Scott: No! Zhey would never leave us alone.

Dave: Damn them.

Scott: Damn zem aalll!!

Dave: Damn them all, indeed.

Scott: Damn! Them!

Dave: Damn. Why must their Cold War interfere with our...hot love! Their Cold War gradually taking away heat and energy from our love, increasing the temperature of their war, while decreasing the temperature of love until the two meet a mean or average temperature, at which point it sorta levels out and--

Scott: Darling! Don't talk to me of thermodynamics, talk to me only of love.

Both: Come to me! [Both out reached their arms, but neither go to the other. Both gesture, waving the other over using their heads. Neither move. Scott drops back his head, and Dave rushes into his embrace.]

Scott: Darling!

[Kevin, whose hand had worked its way down while he slept, now puts it back up.]

Dave: [stuttering] Uh-uh yes, M-M-McKeckney, y-you have a question?
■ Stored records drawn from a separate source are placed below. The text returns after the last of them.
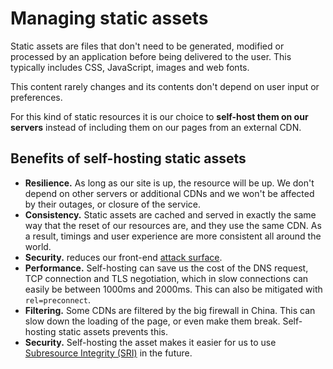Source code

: # Managing static assets

Static assets are files that don't need to be generated, modified or processed by an application before being delivered to the user. This typically includes CSS, JavaScript, images and web fonts.

This content rarely changes and its contents don't depend on user input or preferences.

For this kind of static resources it is our choice to **self-host them on our servers** instead of including them on our pages from an external CDN.

## Benefits of self-hosting static assets

* **Resilience.** As long as our site is up, the resource will be up. We don't depend on other servers or additional CDNs and we won't be affected by their outages, or closure of the service.
* **Consistency.** Static assets are cached and served in exactly the same way that the reset of our resources are, and they use the same CDN. As a result, timings and user experience are more consistent all around the world.
* **Security.** reduces our front-end [attack surface](https://en.wikipedia.org/wiki/Attack_surface).
* **Performance.** Self-hosting can save us the cost of the DNS request, TCP connection and TLS negotiation, which in slow connections can easily be between 1000ms and 2000ms. This can also be mitigated with `rel=preconnect`.
* **Filtering.** Some CDNs are filtered by the big firewall in China. This can slow down the loading of the page, or even make them break. Self-hosting static assets prevents this.
* **Security.** Self-hosting the asset makes it easier for us to use [Subresource Integrity (SRI)](https://developer.mozilla.org/en-US/docs/Web/Security/Subresource_Integrity) in the future.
Kevin: Yes sir. If she really loved you, wouldn't she leave her life of intrigue behind and come to live with you in a bungalow?

Dave: Well, I-I--

[Scott points a gun at Kevin.]

Dave: Uh honey.

Scott: No, please, I must kill!

Dave: No no no dear. Let, let, let me, dear. Well McKeckney, that's a very, very, very interesting question, but it's-it's very similar to asking uhh igneous rock to become uh uh a sedimentary rock, which although not impossible would take a very long time and re-require calling into play all the various uh agents of erosion, which we all know are?
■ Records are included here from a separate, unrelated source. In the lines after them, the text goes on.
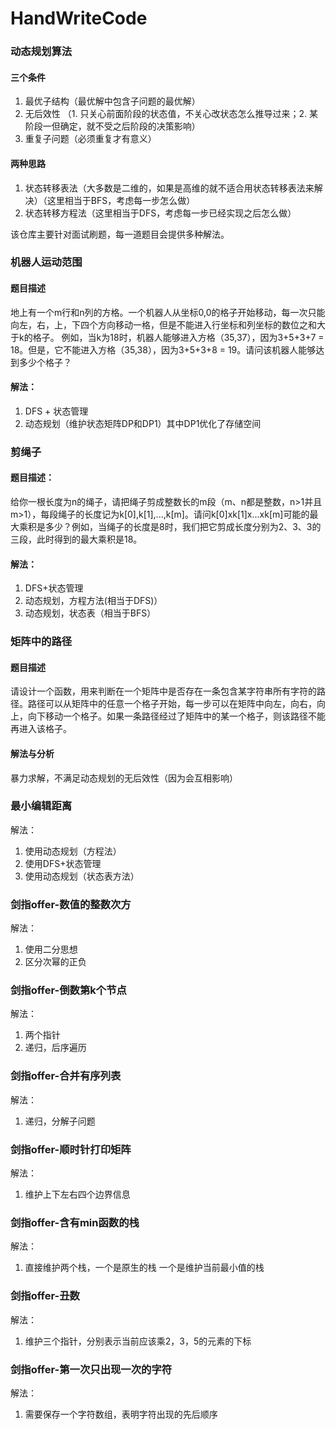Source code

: # HandWriteCode
### 动态规划算法
#### 三个条件
1. 最优子结构（最优解中包含子问题的最优解）
2. 无后效性 （1. 只关心前面阶段的状态值，不关心改状态怎么推导过来；2. 某阶段一但确定，就不受之后阶段的决策影响）
3. 重复子问题（必须重复才有意义）

#### 两种思路
1. 状态转移表法（大多数是二维的，如果是高维的就不适合用状态转移表法来解决）（这里相当于BFS，考虑每一步怎么做）
2. 状态转移方程法（这里相当于DFS，考虑每一步已经实现之后怎么做）

该仓库主要针对面试刷题，每一道题目会提供多种解法。
### 机器人运动范围
#### 题目描述
地上有一个m行和n列的方格。一个机器人从坐标0,0的格子开始移动，每一次只能向左，右，上，下四个方向移动一格，但是不能进入行坐标和列坐标的数位之和大于k的格子。 例如，当k为18时，机器人能够进入方格（35,37），因为3+5+3+7 = 18。但是，它不能进入方格（35,38），因为3+5+3+8 = 19。请问该机器人能够达到多少个格子？

#### 解法：
1. DFS + 状态管理
2. 动态规划（维护状态矩阵DP和DP1）其中DP1优化了存储空间

### 剪绳子
####  题目描述：
给你一根长度为n的绳子，请把绳子剪成整数长的m段（m、n都是整数，n>1并且m>1），每段绳子的长度记为k[0],k[1],...,k[m]。请问k[0]xk[1]x...xk[m]可能的最大乘积是多少？例如，当绳子的长度是8时，我们把它剪成长度分别为2、3、3的三段，此时得到的最大乘积是18。

#### 解法：
1. DFS+状态管理
2. 动态规划，方程方法(相当于DFS)）
3. 动态规划，状态表（相当于BFS）

### 矩阵中的路径
#### 题目描述
请设计一个函数，用来判断在一个矩阵中是否存在一条包含某字符串所有字符的路径。路径可以从矩阵中的任意一个格子开始，每一步可以在矩阵中向左，向右，向上，向下移动一个格子。如果一条路径经过了矩阵中的某一个格子，则该路径不能再进入该格子。

#### 解法与分析
暴力求解，不满足动态规划的无后效性（因为会互相影响）

### 最小编辑距离
解法：
1. 使用动态规划（方程法）
2. 使用DFS+状态管理
3. 使用动态规划（状态表方法）

### 剑指offer-数值的整数次方
解法：
1. 使用二分思想
2. 区分次幂的正负

### 剑指offer-倒数第k个节点
解法：
1. 两个指针
2. 递归，后序遍历

### 剑指offer-合并有序列表
解法：
1. 递归，分解子问题

### 剑指offer-顺时针打印矩阵
解法：
1. 维护上下左右四个边界信息

### 剑指offer-含有min函数的栈
解法：
1. 直接维护两个栈，一个是原生的栈  一个是维护当前最小值的栈

### 剑指offer-丑数
解法：
1. 维护三个指针，分别表示当前应该乘2，3，5的元素的下标

### 剑指offer-第一次只出现一次的字符
解法：
1. 需要保存一个字符数组，表明字符出现的先后顺序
[Kevin falls asleep, dropping his head like a rock on the table.]

Scott: You're ztill, you're ztill zuh best. Darling!

[sirens, red lights flashing on the back wall]

Scott: No, zhey found us out. We are undone.

Dave: Quickly, you must run.

Scott: No, I'm tired of running--

Dave: What?

Scott: --in my tooth'z a cyanide capzule, and when I bite down on it I will end it all here in your arms.

Dave: Nooo.

Scott: Yes!!

Dave: No, drop it. Drop it! Bad girl, drop it.

[Dave has locked his hand onto Scott's jaw. After a brief struggle, it becomes evident that Scott has bitten down. He becomes limp and Dave lays him down gently to the floor.]

Scott: Oh darling.

[Bell rings. All the students start to leave.]

Dave: Uh class, um, be sure to-be sure to read the first three chapters of the new text as homework.

[All the students moan.]

Dave: I can make it four, Mr. Bellini! And uh, feel free to read ahead, for tomorrow? You may die.